Insurance Industry Facts Employment Statistics
- In 2010, the U.S. insurance industry employed 2.2 million workers (iii)
- In 2008 Insurance carriers were the largest segment in the industry accounting for 61 percent of the jobs (Bureau of Labor Statistics (BLS))
- Insurance agencies, brokerages and companies providing other insurance-related services accounted for 39 percent of the jobs in 2008
- Insurance carriers often employ 250 or more workers, whereas insurance agencies and brokerages often employ less than 20 workers (BLS)
- Office and administrative support workers accounted for 42.2 percent of the jobs in 2008 (BLS)
- In 2008, employees in management, business and financial occupations held 29.1 percent of the jobs (BLS)
- In 2008, claims adjusters, examiners and investigators held 9.2 percent of the jobs (BLS)
- Sales and related occupations accounted for 16.5 of the jobs in 2008 (BLS)
- The industry is capital-intensive; the average annual revenue per employees is approximately 1 million (First Research, 2011 report)

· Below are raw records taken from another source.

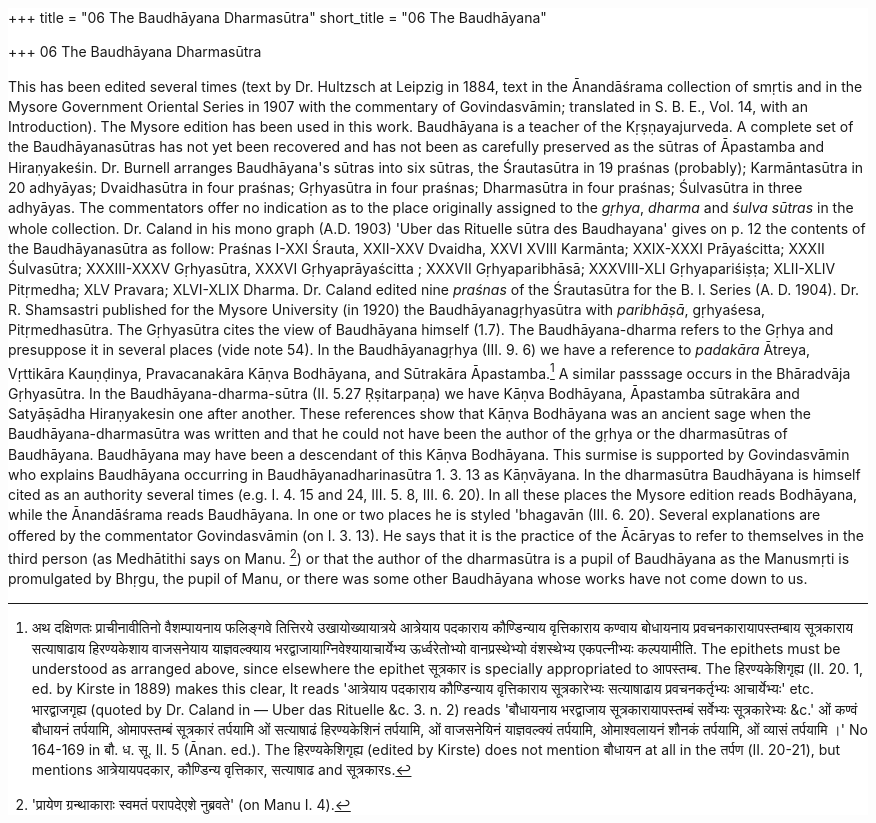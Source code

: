 +++
title = "06 The Baudhāyana Dharmasūtra"
short_title = "06 The Baudhāyana"

+++
06 The Baudhāyana Dharmasūtra


This has been edited several times (text by Dr. Hultzsch at Leipzig in 1884, text in the Ānandāśrama collection of smṛtis and in the Mysore Government Oriental Series in 1907 with the commentary of Govindasvāmin; translated in S. B. E., Vol. 14, with an Introduction). The Mysore edition has been used in this work. Baudhāyana is a teacher of the Kṛṣṇayajurveda. A complete set of the Baudhāyanasūtras has not yet been recovered and has not been as carefully preserved as the sūtras of Āpastamba and Hiraṇyakeśin. Dr. Burnell arranges Baudhāyana's sūtras into six sūtras, the Śrautasūtra in 19 praśnas (probably); Karmāntasūtra in 20 adhyāyas; Dvaidhasūtra in four praśnas; Gṛhyasūtra in four praśnas; Dharmasūtra in four praśnas; Śulvasūtra in three adhyāyas. The commentators offer no indication as to the place originally assigned to the _gṛhya_, _dharma_ and _śulva_ _sūtras_ in the whole collection. Dr. Caland in his mono graph (A.D. 1903) 'Uber das Rituelle sūtra des Baudhayana' gives on p. 12 the contents of the Baudhāyanasūtra as follow: Praśnas I-XXI Śrauta, XXII-XXV Dvaidha, XXVI XVIII Karmānta; XXIX-XXXI Prāyaścitta; XXXII Śulvasūtra; XXXIII-XXXV Gṛhyasūtra, XXXVI Gṛhyaprāyaścitta ; XXXVII Gṛhyaparibhāsā; XXXVIII-XLI Gṛhyapariśiṣṭa; XLII-XLIV Pitṛmedha; XLV Pravara; XLVI-XLIX Dharma. Dr. Caland edited nine _praśnas_ of the Śrautasūtra for the B. I. Series (A. D. 1904). Dr. R. Shamsastri published for the Mysore University (in 1920) the Baudhāyanagṛhyasūtra with _paribhāṣā_, gṛhyaśesa, Pitṛmedhasūtra. The Gṛhyasūtra cites the view of Baudhāyana himself (1.7). The Baudhāyana-dharma refers to the Gṛhya and presuppose it in several places (vide note 54). In the Baudhāyanagṛhya (III. 9. 6) we have a reference to _padakāra_ Ātreya, Vṛttikāra Kauṇḍinya, Pravacanakāra Kāṇva Bodhāyana, and Sūtrakāra Āpastamba.[^68c] A similar passsage occurs in the Bhāradvāja Gṛhyasūtra. In the Baudhāyana-dharma-sūtra (II. 5.27 Ṛṣitarpaṇa) we have Kāṇva Bodhāyana, Āpastamba sūtrakāra and Satyāṣādha Hiraṇyakesin one after another. These references show that Kāṇva Bodhāyana was an ancient sage when the Baudhāyana-dharmasūtra was written and that he could not have been the author of the gṛhya or the dharmasūtras of Baudhāyana. Baudhāyana may have been a descendant of this Kāṇva Bodhāyana. This surmise is supported by Govindasvāmin who explains Baudhāyana occurring in Baudhāyanadharinasūtra 1. 3. 13 as Kāṇvāyana. In the dharmasūtra Baudhāyana is himself cited as an authority several times (e.g. I. 4. 15 and 24, III. 5. 8, III. 6. 20). In all these places the Mysore edition reads Bodhāyana, while the Ānandāśrama reads Baudhāyana. In one or two places he is styled 'bhagavān (III. 6. 20). Several explanations are offered by the commentator Govindasvāmin (on I. 3. 13). He says that it is the practice of the Ācāryas to refer to themselves in the third person (as Medhātithi says on Manu. [^69]) or that the author of the dharmasūtra is a pupil of Baudhāyana as the Manusmṛti is promulgated by Bhṛgu, the pupil of Manu, or there was some other Baudhāyana whose works have not come down to us. 

[^68c]:
    अथ दक्षिणतः प्राचीनावीतिनो वैशम्पायनाय फलिङ्गवे तित्तिरये उखायोख्यायात्रये आत्रेयाय पदकाराय कौण्डिन्याय वृत्तिकाराय कण्वाय बोधायनाय प्रवचनकारायापस्तम्बाय सूत्रकाराय सत्याषाढाय हिरण्यकेशाय वाजसनेयाय याज्ञवल्क्याय भरद्वाजायाग्निवेश्यायाचार्येभ्य ऊर्ध्वरेतोभ्यो वानप्रस्थेभ्यो वंशस्थेभ्य एकपत्नीभ्यः कल्पयामीति. The epithets must be understood as arranged above, since elsewhere the epithet सूत्रकार is specially appropriated to आपस्तम्ब. The हिरण्यकेशिगृह्य​ (II. 20. 1, ed. by Kirste in 1889) makes this clear, It reads 'आत्रेयाय पदकाराय कौण्डिन्याय वृत्तिकाराय सूत्रकारेभ्यः सत्याषाढाय प्रवचनकर्तृभ्यः आचार्येभ्यः' etc. भारद्वाजगृह्य (quoted by Dr. Caland in — Uber das Rituelle &c. 3. n. 2) reads 'बौधायनाय भरद्वाजाय सूत्रकारायापस्तम्बं सर्वेभ्यः सूत्रकारेभ्यः &c.' ओं कण्वं बौधायनं तर्पयामि, ओमापस्तम्बं सूत्रकारं तर्पयामि ओं सत्याषाढं हिरण्यकेशिनं तर्पयामि, ओं वाजसनेयिनं याज्ञवल्क्यं तर्पयामि, ओमाश्वलायनं शौनकं तर्पयामि, ओं व्यासं तर्पयामि ।' No 164-169 in बौ. ध. सू. II. 5 (Ānan. ed.). The हिरण्यकेशिगृह्य​ (edited by Kirste) does not mention बौधायन​ at all in the तर्पण​ (II. 20-21), but mentions आत्रेयायपदकार, कौण्डिन्य वृत्तिकार, सत्याषाढ and सूत्रकारs.


[^69]: 'प्रायेण ग्रन्थाकाराः स्वमतं परापदेएशे नुब्रवते' (on Manu I. 4). 
[^70]: ननु द्विजातिषु स्वकर्मस्थेषु इति सूत्रयितव्ये किमिाते सूत्रद्वयारम्भः । सत्यं अयं ह्याचार्यो नातीव ग्रन्थलाधवाभिप्रायो भवति । 
[^71]: One of the verses (अप्रमत्ता रक्षत तन्तुमेनं) is referred to by शबरस्वामी on पू. मी. सू 1. 2. 13 (अपराधात् कर्तुश्च पुत्रदर्शनम्).
[^72]: स्तुवतो दुहिता त्वं वै याचतः प्रतिगृह्णतः । अथाहं स्तूयमानस्य ददतोऽप्रतिगृह्णतः ॥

Insurance Industry Facts Employment Outlook
The Bureau of Labor Statistics forecasts a 3 percent employment growth for the insurance industry from 2008 to 2018, compared to the 11 percent employment growth projected in all industries combined. According to the Bureau of Labor Statistics, employment growth in the insurance industry will be limited due to corporate downsizing, new technology as well as increasing direct mail, Internet and telephone sales, however numerous jobs will be available due to the need to replace workers who leave the insurance industry or retire.
Medical services and health insurance are growing segments of the insurance industry. The insurance industry is also growing due to expanding into other financial services including securities and mutual funds. According to the BLS, opportunities will be best for sales agents who offer more than one type of insurance or financial service. Opportunities are expected to be good for adjusters because they're still needed to interview witnesses and inspect damages.